§ Assignment
In the material below, find the line with "of Gruumsh (D210)]])" and the line with "big old hole", then output those two lines and every line between them, exactly.

Content starts

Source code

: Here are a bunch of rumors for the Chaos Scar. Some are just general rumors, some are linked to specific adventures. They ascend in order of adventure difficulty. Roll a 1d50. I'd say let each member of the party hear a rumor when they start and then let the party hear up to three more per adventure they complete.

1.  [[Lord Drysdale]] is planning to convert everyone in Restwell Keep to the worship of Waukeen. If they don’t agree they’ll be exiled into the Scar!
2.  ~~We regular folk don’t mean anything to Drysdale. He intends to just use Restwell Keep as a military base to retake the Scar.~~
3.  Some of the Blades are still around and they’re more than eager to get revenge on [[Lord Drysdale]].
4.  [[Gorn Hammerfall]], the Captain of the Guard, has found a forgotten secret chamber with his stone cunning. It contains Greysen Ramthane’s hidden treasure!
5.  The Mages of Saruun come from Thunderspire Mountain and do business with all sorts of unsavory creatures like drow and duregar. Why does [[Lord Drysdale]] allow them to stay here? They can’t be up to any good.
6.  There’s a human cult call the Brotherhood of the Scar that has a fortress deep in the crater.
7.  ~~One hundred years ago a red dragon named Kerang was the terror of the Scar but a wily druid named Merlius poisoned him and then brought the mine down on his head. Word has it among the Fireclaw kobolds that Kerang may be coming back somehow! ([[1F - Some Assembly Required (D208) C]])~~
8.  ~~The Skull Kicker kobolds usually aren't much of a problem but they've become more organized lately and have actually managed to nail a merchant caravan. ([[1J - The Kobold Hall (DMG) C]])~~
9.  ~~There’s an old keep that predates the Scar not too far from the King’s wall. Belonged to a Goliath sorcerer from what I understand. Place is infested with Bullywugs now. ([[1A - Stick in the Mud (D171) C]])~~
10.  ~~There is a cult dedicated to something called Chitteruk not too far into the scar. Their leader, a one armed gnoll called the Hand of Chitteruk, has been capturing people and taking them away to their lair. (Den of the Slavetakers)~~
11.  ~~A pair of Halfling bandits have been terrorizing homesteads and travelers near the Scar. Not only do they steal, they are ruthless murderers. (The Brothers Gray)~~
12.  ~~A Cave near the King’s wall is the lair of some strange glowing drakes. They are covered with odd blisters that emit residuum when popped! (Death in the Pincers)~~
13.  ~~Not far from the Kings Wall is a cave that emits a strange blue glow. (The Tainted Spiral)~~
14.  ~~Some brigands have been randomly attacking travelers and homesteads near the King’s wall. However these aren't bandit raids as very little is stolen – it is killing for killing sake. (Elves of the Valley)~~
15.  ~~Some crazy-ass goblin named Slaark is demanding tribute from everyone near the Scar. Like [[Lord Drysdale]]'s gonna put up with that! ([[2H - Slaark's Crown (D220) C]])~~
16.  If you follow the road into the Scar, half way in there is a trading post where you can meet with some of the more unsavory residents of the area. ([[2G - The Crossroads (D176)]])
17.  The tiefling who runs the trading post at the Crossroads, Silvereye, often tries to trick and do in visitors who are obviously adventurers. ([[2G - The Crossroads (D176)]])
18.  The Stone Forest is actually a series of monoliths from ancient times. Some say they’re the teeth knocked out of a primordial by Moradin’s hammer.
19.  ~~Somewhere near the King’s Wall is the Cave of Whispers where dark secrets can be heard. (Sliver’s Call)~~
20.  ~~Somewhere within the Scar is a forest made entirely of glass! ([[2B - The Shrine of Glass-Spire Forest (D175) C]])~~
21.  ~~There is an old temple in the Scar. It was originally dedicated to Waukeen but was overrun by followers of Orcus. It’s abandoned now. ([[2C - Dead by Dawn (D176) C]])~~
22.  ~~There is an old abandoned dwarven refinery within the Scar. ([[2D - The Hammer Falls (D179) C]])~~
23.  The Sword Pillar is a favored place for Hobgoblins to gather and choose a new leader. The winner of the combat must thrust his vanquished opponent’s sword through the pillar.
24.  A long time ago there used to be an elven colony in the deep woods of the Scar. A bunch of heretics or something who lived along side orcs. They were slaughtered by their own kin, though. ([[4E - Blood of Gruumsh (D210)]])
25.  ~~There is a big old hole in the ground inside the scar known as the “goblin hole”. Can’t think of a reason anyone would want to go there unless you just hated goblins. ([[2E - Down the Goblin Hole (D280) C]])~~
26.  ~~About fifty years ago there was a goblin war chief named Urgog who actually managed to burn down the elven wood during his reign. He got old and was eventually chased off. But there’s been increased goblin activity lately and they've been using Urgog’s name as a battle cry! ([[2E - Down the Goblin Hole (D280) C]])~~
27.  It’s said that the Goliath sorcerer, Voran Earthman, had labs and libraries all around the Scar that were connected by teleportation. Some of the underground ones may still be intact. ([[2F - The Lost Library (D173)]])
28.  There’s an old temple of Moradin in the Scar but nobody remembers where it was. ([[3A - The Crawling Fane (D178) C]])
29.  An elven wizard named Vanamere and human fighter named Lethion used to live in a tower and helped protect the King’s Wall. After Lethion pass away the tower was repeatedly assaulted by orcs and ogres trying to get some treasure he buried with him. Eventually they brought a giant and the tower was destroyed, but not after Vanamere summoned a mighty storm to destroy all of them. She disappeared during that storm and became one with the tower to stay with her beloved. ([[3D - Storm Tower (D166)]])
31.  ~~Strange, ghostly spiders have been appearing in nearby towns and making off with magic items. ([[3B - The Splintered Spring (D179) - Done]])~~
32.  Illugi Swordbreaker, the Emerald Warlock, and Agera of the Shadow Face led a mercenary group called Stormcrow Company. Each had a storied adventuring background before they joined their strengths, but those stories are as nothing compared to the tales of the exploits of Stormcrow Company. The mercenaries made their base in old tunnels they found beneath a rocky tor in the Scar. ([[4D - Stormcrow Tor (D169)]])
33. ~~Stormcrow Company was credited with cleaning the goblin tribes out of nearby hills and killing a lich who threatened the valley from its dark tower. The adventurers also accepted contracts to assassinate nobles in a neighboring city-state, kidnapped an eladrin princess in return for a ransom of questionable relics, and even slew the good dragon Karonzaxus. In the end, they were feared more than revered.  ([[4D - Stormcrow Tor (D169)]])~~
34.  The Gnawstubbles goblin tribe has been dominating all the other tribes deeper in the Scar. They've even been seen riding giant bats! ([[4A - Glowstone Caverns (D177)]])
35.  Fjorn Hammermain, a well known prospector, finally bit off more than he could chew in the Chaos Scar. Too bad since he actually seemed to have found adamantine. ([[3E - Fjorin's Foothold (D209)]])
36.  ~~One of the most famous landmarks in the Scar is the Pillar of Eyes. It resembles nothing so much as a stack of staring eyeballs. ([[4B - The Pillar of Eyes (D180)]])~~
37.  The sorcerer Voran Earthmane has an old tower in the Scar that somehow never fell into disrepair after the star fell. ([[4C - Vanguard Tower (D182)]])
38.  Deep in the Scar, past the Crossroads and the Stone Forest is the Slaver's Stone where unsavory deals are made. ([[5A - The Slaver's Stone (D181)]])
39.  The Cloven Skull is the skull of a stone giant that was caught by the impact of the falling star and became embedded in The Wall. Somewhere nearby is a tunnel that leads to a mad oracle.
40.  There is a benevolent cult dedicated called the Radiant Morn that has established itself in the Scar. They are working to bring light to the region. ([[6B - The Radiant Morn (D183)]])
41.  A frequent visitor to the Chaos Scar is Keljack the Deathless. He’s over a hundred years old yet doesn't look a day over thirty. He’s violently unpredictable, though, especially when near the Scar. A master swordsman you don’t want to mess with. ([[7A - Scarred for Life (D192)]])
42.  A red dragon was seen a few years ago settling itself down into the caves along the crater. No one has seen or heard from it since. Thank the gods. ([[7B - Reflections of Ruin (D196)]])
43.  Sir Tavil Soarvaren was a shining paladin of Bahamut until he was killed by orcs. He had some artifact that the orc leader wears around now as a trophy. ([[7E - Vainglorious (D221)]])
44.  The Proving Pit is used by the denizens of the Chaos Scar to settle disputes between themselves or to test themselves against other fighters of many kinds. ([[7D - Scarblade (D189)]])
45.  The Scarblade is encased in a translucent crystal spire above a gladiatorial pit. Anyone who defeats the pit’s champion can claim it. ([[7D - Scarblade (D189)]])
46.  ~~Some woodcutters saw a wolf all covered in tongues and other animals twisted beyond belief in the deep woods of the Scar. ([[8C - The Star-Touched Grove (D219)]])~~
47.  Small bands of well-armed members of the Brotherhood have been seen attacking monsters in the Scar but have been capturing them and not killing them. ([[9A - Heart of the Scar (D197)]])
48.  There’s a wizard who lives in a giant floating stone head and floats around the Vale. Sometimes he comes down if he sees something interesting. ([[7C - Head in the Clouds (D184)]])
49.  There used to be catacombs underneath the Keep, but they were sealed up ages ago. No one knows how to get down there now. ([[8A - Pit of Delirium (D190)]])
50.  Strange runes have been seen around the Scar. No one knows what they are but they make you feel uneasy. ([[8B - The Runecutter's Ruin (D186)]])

Content ends

§ Solution
24.  A long time ago there used to be an elven colony in the deep woods of the Scar. A bunch of heretics or something who lived along side orcs. They were slaughtered by their own kin, though. ([[4E - Blood of Gruumsh (D210)]])
25.  ~~There is a big old hole in the ground inside the scar known as the “goblin hole”. Can’t think of a reason anyone would want to go there unless you just hated goblins. ([[2E - Down the Goblin Hole (D280) C]])~~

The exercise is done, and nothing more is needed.